◆ WORK REQUIRED
Scan the listing below for the word "where" and state how many lines hold it. Write nothing but the number.

◆ EXERCISE INPUTS
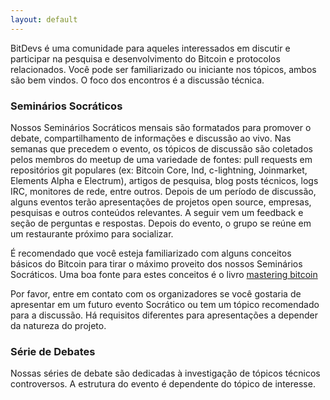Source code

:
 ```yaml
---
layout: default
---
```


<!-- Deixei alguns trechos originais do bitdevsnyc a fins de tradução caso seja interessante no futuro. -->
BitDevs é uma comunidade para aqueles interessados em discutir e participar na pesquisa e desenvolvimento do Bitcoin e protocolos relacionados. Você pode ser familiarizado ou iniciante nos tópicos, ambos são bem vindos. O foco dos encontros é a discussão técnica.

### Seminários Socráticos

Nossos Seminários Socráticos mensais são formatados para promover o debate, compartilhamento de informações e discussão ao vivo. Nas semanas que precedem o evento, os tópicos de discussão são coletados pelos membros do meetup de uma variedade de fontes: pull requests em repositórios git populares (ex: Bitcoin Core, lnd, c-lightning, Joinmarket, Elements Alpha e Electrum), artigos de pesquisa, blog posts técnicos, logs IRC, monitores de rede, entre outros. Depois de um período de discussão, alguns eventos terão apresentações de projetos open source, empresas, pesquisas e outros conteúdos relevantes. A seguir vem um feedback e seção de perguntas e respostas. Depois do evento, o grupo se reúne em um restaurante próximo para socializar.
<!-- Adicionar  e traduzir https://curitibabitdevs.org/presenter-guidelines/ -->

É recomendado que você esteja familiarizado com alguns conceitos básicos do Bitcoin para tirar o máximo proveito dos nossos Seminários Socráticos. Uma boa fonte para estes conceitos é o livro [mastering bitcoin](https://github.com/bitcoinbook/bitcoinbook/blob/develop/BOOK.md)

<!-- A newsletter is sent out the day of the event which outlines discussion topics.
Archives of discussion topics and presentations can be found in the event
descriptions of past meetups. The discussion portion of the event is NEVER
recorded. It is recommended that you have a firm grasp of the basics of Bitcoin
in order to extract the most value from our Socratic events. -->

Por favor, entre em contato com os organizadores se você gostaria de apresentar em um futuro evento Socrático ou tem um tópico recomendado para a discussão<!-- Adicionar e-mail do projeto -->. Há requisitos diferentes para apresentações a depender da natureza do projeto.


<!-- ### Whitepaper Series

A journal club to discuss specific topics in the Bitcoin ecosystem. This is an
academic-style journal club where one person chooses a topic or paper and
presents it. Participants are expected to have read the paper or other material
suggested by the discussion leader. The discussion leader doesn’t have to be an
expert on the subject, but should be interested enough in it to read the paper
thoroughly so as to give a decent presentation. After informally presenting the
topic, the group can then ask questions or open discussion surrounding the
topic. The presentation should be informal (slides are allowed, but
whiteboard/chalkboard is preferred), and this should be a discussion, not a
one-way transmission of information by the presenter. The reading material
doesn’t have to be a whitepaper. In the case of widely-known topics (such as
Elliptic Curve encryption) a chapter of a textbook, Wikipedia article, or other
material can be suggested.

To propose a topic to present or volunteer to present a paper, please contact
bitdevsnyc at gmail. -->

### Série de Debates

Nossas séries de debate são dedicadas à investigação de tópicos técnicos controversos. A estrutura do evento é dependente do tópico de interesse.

==

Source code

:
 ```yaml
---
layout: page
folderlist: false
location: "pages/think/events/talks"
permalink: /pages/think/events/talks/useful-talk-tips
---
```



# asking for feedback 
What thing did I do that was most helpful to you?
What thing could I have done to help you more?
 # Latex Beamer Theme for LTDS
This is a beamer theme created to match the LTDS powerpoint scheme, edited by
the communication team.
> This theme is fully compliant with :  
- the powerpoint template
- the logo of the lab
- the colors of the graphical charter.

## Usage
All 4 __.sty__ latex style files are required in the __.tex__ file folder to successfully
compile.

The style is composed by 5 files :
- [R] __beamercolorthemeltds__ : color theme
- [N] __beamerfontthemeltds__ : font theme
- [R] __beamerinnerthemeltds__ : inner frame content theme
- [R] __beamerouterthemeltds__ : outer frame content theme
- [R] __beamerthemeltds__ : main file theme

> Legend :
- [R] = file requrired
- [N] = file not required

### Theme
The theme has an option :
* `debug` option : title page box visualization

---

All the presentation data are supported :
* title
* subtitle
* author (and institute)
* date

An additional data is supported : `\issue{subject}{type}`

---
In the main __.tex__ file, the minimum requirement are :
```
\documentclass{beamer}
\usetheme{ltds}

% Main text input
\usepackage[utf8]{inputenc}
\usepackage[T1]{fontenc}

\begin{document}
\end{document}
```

* * *

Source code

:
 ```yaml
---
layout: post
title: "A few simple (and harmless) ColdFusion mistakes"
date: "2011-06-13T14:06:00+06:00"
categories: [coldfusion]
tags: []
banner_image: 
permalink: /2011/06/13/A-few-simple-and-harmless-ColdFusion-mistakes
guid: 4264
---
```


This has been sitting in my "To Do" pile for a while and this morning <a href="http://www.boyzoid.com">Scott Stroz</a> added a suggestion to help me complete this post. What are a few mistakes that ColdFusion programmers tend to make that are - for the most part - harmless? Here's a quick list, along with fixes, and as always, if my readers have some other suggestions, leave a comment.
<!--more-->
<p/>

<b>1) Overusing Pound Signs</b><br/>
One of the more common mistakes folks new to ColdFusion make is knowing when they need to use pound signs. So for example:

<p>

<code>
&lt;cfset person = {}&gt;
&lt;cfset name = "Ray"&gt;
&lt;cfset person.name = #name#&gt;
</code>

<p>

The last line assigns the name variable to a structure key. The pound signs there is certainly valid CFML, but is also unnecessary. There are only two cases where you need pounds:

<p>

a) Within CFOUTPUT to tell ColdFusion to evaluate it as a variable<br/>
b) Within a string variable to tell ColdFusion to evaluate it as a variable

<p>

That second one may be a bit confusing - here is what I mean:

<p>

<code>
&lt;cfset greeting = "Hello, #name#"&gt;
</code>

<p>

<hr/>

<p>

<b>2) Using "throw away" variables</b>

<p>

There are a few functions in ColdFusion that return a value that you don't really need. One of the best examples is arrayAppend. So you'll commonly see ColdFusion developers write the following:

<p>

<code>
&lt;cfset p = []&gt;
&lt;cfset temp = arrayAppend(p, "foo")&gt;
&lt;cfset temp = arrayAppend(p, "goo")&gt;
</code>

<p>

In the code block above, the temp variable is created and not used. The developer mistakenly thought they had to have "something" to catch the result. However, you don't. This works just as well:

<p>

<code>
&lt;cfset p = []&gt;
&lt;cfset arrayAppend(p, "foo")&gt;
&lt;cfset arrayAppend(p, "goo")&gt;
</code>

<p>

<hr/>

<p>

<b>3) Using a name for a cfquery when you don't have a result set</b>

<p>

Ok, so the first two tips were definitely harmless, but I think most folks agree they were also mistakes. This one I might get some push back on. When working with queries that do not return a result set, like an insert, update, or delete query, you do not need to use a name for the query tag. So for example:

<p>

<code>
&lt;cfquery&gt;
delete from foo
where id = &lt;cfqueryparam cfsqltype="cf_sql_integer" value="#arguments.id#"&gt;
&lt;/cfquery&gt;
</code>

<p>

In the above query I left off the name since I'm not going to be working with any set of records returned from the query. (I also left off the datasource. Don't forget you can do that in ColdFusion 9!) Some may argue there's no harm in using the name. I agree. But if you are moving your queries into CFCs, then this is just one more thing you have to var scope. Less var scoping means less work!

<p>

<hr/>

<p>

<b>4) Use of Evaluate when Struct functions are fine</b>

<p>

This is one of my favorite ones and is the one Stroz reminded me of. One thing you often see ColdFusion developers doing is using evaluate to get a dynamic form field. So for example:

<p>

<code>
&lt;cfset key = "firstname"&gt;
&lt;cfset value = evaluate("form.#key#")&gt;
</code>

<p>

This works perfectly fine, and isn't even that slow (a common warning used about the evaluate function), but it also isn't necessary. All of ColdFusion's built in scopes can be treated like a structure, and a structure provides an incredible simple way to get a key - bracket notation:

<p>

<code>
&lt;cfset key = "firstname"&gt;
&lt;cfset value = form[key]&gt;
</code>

◆ COMPLETED TASK
3